§ DATA FOR THIS TASK:
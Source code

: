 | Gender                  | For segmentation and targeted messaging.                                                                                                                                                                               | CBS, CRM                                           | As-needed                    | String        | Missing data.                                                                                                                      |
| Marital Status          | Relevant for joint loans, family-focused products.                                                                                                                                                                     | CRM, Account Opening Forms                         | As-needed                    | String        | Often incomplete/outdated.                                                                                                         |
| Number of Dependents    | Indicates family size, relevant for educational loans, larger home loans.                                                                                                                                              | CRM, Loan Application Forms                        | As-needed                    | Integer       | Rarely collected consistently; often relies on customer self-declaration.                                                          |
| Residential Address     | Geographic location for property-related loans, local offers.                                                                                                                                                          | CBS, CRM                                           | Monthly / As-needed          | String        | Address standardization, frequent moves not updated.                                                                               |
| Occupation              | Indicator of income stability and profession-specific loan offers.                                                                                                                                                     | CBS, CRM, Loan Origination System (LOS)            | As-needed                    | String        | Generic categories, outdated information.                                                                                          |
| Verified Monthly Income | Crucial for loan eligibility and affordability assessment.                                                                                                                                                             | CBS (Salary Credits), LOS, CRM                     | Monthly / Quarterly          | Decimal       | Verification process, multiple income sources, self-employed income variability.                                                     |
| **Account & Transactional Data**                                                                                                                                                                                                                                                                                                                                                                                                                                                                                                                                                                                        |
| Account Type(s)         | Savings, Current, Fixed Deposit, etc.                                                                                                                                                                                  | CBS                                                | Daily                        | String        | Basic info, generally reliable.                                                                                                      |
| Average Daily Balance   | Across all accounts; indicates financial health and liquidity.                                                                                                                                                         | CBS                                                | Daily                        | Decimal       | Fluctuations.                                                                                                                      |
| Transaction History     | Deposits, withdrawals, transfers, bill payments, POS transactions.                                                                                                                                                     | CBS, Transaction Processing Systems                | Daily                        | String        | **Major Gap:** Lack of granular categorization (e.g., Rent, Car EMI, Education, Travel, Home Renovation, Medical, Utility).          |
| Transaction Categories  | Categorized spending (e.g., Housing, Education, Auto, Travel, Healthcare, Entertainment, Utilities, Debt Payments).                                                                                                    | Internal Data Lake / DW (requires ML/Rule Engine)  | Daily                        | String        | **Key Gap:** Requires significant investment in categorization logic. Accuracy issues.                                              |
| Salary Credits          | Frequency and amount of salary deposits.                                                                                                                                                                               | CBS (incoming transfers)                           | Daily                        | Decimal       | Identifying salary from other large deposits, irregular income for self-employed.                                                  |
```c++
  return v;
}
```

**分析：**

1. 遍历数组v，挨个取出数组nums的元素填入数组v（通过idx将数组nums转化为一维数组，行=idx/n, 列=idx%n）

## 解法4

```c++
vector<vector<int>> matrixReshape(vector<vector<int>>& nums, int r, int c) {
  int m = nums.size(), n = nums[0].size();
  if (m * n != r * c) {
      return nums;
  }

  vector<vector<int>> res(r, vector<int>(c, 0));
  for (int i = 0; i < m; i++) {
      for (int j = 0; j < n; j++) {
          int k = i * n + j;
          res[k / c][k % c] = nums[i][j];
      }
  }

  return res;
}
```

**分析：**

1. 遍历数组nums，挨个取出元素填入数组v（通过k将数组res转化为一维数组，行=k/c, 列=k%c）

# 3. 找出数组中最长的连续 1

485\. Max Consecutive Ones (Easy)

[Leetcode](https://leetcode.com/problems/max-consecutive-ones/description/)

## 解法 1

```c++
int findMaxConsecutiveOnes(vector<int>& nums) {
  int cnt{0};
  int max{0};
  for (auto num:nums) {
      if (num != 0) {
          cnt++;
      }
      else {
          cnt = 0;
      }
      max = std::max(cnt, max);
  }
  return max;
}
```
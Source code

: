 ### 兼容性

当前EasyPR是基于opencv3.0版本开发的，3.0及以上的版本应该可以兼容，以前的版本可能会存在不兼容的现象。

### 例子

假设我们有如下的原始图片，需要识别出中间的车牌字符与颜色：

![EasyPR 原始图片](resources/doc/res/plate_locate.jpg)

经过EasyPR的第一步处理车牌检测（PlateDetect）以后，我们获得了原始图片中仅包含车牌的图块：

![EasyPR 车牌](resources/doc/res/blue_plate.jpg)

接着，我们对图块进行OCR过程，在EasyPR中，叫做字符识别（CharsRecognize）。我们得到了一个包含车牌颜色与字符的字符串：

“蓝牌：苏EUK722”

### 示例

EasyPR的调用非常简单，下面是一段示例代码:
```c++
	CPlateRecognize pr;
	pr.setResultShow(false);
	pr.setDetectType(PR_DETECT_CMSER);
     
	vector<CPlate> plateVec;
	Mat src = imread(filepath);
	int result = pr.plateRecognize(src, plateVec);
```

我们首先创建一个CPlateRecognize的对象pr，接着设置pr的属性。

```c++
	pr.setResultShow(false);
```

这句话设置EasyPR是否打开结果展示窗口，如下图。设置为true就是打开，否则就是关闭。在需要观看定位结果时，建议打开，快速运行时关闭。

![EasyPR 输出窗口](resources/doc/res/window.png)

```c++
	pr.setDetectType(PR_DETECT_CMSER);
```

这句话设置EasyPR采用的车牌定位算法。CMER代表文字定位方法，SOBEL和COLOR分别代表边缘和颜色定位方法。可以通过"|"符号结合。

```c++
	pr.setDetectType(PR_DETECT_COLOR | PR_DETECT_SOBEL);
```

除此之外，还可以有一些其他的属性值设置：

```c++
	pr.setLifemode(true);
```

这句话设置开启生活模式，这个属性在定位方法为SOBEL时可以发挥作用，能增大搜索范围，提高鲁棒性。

§ EXERCISE OBJECTIVE: When a line in the listing includes the word "resources", report that line in full.

§ RESPONSE AREA:
![EasyPR 原始图片](resources/doc/res/plate_locate.jpg)
![EasyPR 车牌](resources/doc/res/blue_plate.jpg)
![EasyPR 输出窗口](resources/doc/res/window.png)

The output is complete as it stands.